Provided records:

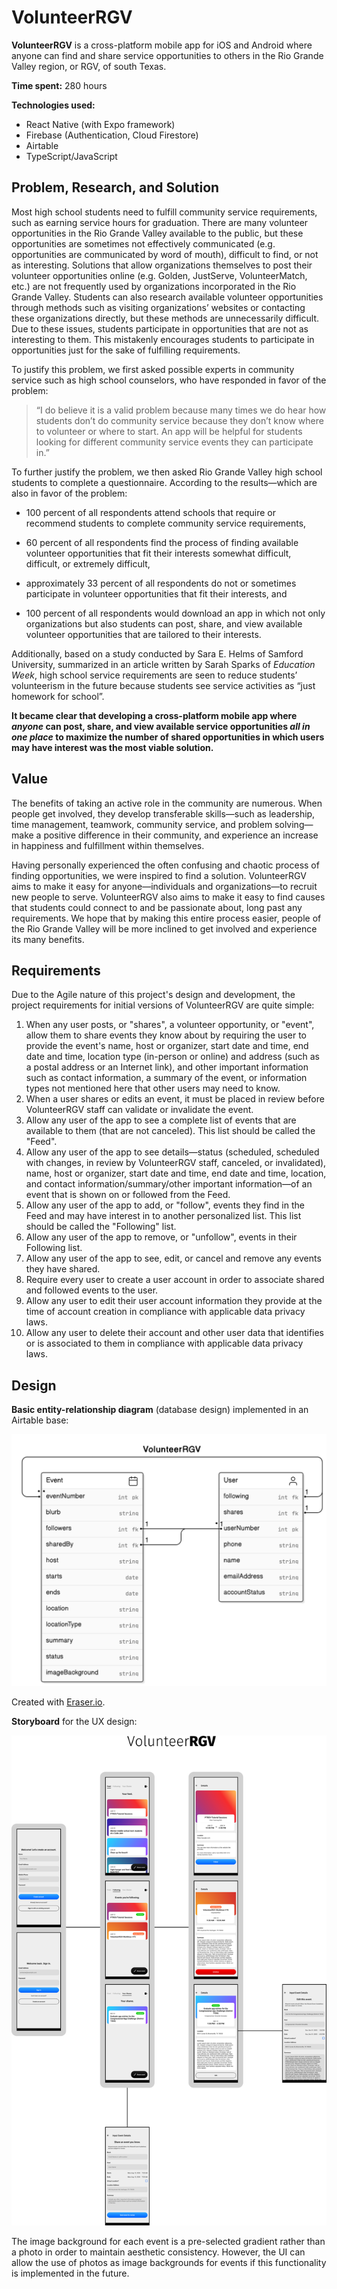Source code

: ﻿# VolunteerRGV

**VolunteerRGV** is a cross-platform mobile app for iOS and Android where anyone can find and share service opportunities to others in the Rio Grande Valley region, or RGV, of south Texas.

**Time spent:** 280 hours

**Technologies used:**
- React Native (with Expo framework)
- Firebase (Authentication, Cloud Firestore)
- Airtable
- TypeScript/JavaScript

## Problem, Research, and Solution

Most high school students need to fulfill community service requirements, such as earning service hours for graduation. There are many volunteer opportunities in the Rio Grande Valley available to the public, but these opportunities are sometimes not effectively communicated (e.g. opportunities are communicated by word of mouth), difficult to find, or not as interesting. Solutions that allow organizations themselves to post their volunteer opportunities online (e.g. Golden, JustServe, VolunteerMatch, etc.) are not frequently used by organizations incorporated in the Rio Grande Valley. Students can also research available volunteer opportunities through methods such as visiting organizations’ websites or contacting these organizations directly, but these methods are unnecessarily difficult. Due to these issues, students participate in opportunities that are not as interesting to them. This mistakenly encourages students to participate in opportunities just for the sake of fulfilling requirements.

To justify this problem, we first asked possible experts in community service such as high school counselors, who have responded in favor of the problem:

> “I do believe it is a valid problem because many times we do hear how students don’t do community service because they don’t know where to volunteer or where to start. An app will be helpful for students looking for different community service events they can participate in.”

To further justify the problem, we then asked Rio Grande Valley high school students to complete a questionnaire. According to the results—which are also in favor of the problem:

- 100 percent of all respondents attend schools that require or recommend students to complete community service requirements,

- 60 percent of all respondents find the process of finding available volunteer opportunities that fit their interests somewhat difficult, difficult, or extremely difficult,

- approximately 33 percent of all respondents do not or sometimes participate in volunteer opportunities that fit their interests, and

- 100 percent of all respondents would download an app in which not only organizations but also students can post, share, and view available volunteer opportunities that are tailored to their interests.

Additionally, based on a study conducted by Sara E. Helms of Samford University, summarized in an article written by Sarah Sparks of  _Education Week_, high school service requirements are seen to reduce students’ volunteerism in the future because students see service activities as “just homework for school”.

**It became clear that developing a cross-platform mobile app where _anyone_ can post, share, and view available service opportunities _all in one place_ to maximize the number of shared opportunities in which users may have interest was the most viable solution.**

## Value

The benefits of taking an active role in the community are numerous. When people get involved, they develop transferable skills—such as leadership, time management, teamwork, community service, and problem solving—make a positive difference in their community, and experience an increase in happiness and fulfillment within themselves.

Having personally experienced the often confusing and chaotic process of finding opportunities, we were inspired to find a solution. VolunteerRGV aims to make it easy for anyone—individuals and organizations—to recruit new people to serve. VolunteerRGV also aims to make it easy to find causes that students could connect to and be passionate about, long past any requirements. We hope that by making this entire process easier, people of the Rio Grande Valley will be more inclined to get involved and experience its many benefits.

## Requirements

Due to the Agile nature of this project's design and development, the project requirements for initial versions of VolunteerRGV are quite simple:

1. When any user posts, or "shares", a volunteer opportunity, or "event", allow them to share events they know about by requiring the user to provide the event's name, host or organizer, start date and time, end date and time, location type (in-person or online) and address (such as a postal address or an Internet link), and other important information such as contact information, a summary of the event, or information types not mentioned here that other users may need to know.
2. When a user shares or edits an event, it must be placed in review before VolunteerRGV staff can validate or invalidate the event.
3. Allow any user of the app to see a complete list of events that are available to them (that are not canceled). This list should be called the "Feed".
4. Allow any user of the app to see details—status (scheduled, scheduled with changes, in review by VolunteerRGV staff, canceled, or invalidated), name, host or organizer, start date and time, end date and time, location, and contact information/summary/other important information—of an event that is shown on or followed from the Feed.
5. Allow any user of the app to add, or "follow", events they find in the Feed and may have interest in to another personalized list. This list should be called the "Following" list.
6. Allow any user of the app to remove, or "unfollow", events in their Following list.
7. Allow any user of the app to see, edit, or cancel and remove any events they have shared.
8. Require every user to create a user account in order to associate shared and followed events to the user.
9. Allow any user to edit their user account information they provide at the time of account creation in compliance with applicable data privacy laws.
10. Allow any user to delete their account and other user data that identifies or is associated to them in compliance with applicable data privacy laws.

## Design

**Basic entity-relationship diagram** (database design) implemented in an Airtable base:

![Basic entity-relationship diagram](ERD-corrected.png)

Created with [Eraser.io](https://www.eraser.io).

**Storyboard** for the UX design:

![Storyboard](Storyboard.png)

The image background for each event is a pre-selected gradient rather than a photo in order to maintain aesthetic consistency. However, the UI can allow the use of photos as image backgrounds for events if this functionality is implemented in the future.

What is expected: Tally the lines of the material above that include the word "Airtable", then state that tally alone.

Expected output: 2